> PROBLEM STATEMENT
Please output exactly the lines of the material from the first through the line containing "attribute102 values. |", and nothing more.

> ENTRIES PROVIDED
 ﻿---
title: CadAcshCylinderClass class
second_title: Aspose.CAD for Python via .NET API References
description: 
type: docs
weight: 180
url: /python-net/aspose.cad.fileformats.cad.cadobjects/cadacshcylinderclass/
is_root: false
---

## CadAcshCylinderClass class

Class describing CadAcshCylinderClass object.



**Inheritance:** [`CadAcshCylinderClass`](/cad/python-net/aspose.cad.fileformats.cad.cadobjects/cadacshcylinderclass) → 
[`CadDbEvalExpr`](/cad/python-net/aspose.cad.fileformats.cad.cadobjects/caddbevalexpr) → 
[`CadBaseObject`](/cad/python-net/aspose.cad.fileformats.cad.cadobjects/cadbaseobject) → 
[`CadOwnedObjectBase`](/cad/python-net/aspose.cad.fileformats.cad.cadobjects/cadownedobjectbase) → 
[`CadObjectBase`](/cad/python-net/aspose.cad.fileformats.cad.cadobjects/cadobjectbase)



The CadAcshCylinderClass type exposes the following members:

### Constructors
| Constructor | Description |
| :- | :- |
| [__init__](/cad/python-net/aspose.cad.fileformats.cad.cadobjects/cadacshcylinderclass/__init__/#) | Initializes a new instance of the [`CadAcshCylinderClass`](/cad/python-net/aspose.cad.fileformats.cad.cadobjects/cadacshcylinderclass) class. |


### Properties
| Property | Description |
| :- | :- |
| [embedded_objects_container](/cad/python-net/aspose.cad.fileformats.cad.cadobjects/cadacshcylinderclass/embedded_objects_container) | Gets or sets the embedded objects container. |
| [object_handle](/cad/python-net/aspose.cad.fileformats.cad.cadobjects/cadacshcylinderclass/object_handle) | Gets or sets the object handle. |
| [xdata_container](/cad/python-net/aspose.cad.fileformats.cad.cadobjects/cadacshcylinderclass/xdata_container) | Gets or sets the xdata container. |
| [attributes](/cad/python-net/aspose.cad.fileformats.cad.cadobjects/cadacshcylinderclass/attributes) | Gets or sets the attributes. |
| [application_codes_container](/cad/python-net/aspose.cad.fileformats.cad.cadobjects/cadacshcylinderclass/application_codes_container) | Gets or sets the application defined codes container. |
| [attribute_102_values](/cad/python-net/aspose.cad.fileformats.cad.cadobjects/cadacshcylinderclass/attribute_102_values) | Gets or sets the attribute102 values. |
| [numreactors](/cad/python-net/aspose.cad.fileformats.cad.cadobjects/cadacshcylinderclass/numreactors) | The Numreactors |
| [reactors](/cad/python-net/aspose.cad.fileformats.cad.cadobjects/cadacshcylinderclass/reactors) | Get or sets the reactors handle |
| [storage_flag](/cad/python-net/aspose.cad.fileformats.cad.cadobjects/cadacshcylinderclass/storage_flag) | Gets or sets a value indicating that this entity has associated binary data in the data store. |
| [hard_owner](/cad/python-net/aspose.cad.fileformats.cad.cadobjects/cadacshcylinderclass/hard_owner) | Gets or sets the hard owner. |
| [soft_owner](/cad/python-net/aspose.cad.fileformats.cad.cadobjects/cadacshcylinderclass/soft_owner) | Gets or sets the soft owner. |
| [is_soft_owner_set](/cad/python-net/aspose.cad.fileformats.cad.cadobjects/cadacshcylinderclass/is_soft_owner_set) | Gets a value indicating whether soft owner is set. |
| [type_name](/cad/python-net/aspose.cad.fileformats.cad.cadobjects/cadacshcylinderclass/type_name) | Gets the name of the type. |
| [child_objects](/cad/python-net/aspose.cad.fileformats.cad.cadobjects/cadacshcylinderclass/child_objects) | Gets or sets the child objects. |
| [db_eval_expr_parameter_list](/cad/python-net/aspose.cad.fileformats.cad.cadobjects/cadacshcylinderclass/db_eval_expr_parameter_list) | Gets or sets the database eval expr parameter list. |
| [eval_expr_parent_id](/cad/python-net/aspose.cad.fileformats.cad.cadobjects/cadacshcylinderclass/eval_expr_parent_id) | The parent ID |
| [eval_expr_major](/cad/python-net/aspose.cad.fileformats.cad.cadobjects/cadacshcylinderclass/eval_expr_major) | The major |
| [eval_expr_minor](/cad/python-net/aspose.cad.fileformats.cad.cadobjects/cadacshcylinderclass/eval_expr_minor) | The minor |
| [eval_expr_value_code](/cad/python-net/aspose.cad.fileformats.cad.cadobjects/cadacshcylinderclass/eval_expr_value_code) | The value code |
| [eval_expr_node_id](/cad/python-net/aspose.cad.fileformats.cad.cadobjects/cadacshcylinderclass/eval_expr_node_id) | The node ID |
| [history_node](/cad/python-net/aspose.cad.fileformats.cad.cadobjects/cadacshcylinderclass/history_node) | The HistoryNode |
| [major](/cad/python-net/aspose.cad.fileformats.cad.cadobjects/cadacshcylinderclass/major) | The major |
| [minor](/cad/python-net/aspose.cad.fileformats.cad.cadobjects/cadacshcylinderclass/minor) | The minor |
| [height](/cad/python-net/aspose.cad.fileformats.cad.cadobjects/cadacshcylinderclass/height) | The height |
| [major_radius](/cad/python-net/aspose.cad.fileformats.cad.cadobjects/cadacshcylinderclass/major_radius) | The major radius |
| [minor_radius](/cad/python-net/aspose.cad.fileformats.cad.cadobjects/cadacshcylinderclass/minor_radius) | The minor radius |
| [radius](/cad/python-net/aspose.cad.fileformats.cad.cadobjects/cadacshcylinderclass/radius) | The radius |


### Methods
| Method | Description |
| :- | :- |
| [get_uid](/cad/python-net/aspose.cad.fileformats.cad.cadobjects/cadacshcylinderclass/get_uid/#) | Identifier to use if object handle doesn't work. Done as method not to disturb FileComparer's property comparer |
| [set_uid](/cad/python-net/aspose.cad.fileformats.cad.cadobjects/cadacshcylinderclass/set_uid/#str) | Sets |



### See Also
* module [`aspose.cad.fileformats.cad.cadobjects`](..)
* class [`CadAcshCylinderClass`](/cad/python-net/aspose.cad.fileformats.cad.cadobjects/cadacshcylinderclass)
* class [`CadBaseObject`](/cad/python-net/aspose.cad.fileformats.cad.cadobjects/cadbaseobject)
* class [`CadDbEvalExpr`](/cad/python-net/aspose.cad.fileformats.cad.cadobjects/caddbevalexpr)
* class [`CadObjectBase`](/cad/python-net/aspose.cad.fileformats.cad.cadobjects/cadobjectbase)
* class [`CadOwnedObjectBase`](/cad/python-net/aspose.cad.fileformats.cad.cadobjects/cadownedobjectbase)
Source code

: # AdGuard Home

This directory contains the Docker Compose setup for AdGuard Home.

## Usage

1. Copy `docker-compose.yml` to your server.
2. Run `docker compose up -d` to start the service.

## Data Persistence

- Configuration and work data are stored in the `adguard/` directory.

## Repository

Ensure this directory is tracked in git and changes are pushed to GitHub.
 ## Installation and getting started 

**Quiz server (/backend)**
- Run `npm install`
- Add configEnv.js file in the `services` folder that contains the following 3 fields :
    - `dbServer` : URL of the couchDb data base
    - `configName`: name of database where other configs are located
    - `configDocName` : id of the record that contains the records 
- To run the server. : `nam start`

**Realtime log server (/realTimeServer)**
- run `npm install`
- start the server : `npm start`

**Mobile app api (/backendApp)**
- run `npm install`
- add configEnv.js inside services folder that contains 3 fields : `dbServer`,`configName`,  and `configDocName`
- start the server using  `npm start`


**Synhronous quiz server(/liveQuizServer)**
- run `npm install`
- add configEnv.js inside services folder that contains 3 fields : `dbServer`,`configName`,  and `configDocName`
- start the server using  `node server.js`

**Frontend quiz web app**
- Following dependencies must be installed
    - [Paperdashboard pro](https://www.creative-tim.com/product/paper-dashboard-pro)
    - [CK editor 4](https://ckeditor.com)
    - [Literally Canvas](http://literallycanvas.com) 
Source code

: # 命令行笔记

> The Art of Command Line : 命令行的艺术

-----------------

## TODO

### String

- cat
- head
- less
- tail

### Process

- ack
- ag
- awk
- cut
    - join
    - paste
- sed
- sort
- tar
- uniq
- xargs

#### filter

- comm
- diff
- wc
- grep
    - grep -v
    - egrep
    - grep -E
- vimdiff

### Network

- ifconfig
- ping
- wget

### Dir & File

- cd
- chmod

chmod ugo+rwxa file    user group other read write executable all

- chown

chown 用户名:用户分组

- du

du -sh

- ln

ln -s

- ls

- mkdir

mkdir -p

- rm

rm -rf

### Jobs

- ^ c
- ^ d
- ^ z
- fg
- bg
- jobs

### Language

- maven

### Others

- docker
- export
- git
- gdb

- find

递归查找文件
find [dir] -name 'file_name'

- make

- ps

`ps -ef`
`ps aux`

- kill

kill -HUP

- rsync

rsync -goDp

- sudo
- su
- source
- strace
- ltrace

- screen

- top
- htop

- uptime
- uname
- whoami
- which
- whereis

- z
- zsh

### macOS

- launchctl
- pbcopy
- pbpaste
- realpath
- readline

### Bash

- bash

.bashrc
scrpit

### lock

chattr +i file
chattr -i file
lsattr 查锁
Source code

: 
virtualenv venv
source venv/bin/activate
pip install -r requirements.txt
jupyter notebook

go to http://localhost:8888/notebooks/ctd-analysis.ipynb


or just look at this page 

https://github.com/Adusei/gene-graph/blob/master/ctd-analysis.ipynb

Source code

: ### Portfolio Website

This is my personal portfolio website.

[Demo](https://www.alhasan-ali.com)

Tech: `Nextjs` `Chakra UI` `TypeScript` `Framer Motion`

> SOLUTION
 ﻿---
title: CadAcshCylinderClass class
second_title: Aspose.CAD for Python via .NET API References
description: 
type: docs
weight: 180
url: /python-net/aspose.cad.fileformats.cad.cadobjects/cadacshcylinderclass/
is_root: false
---

## CadAcshCylinderClass class

Class describing CadAcshCylinderClass object.



**Inheritance:** [`CadAcshCylinderClass`](/cad/python-net/aspose.cad.fileformats.cad.cadobjects/cadacshcylinderclass) → 
[`CadDbEvalExpr`](/cad/python-net/aspose.cad.fileformats.cad.cadobjects/caddbevalexpr) → 
[`CadBaseObject`](/cad/python-net/aspose.cad.fileformats.cad.cadobjects/cadbaseobject) → 
[`CadOwnedObjectBase`](/cad/python-net/aspose.cad.fileformats.cad.cadobjects/cadownedobjectbase) → 
[`CadObjectBase`](/cad/python-net/aspose.cad.fileformats.cad.cadobjects/cadobjectbase)



The CadAcshCylinderClass type exposes the following members:

### Constructors
| Constructor | Description |
| :- | :- |
| [__init__](/cad/python-net/aspose.cad.fileformats.cad.cadobjects/cadacshcylinderclass/__init__/#) | Initializes a new instance of the [`CadAcshCylinderClass`](/cad/python-net/aspose.cad.fileformats.cad.cadobjects/cadacshcylinderclass) class. |


### Properties
| Property | Description |
| :- | :- |
| [embedded_objects_container](/cad/python-net/aspose.cad.fileformats.cad.cadobjects/cadacshcylinderclass/embedded_objects_container) | Gets or sets the embedded objects container. |
| [object_handle](/cad/python-net/aspose.cad.fileformats.cad.cadobjects/cadacshcylinderclass/object_handle) | Gets or sets the object handle. |
| [xdata_container](/cad/python-net/aspose.cad.fileformats.cad.cadobjects/cadacshcylinderclass/xdata_container) | Gets or sets the xdata container. |
| [attributes](/cad/python-net/aspose.cad.fileformats.cad.cadobjects/cadacshcylinderclass/attributes) | Gets or sets the attributes. |
| [application_codes_container](/cad/python-net/aspose.cad.fileformats.cad.cadobjects/cadacshcylinderclass/application_codes_container) | Gets or sets the application defined codes container. |
| [attribute_102_values](/cad/python-net/aspose.cad.fileformats.cad.cadobjects/cadacshcylinderclass/attribute_102_values) | Gets or sets the attribute102 values. |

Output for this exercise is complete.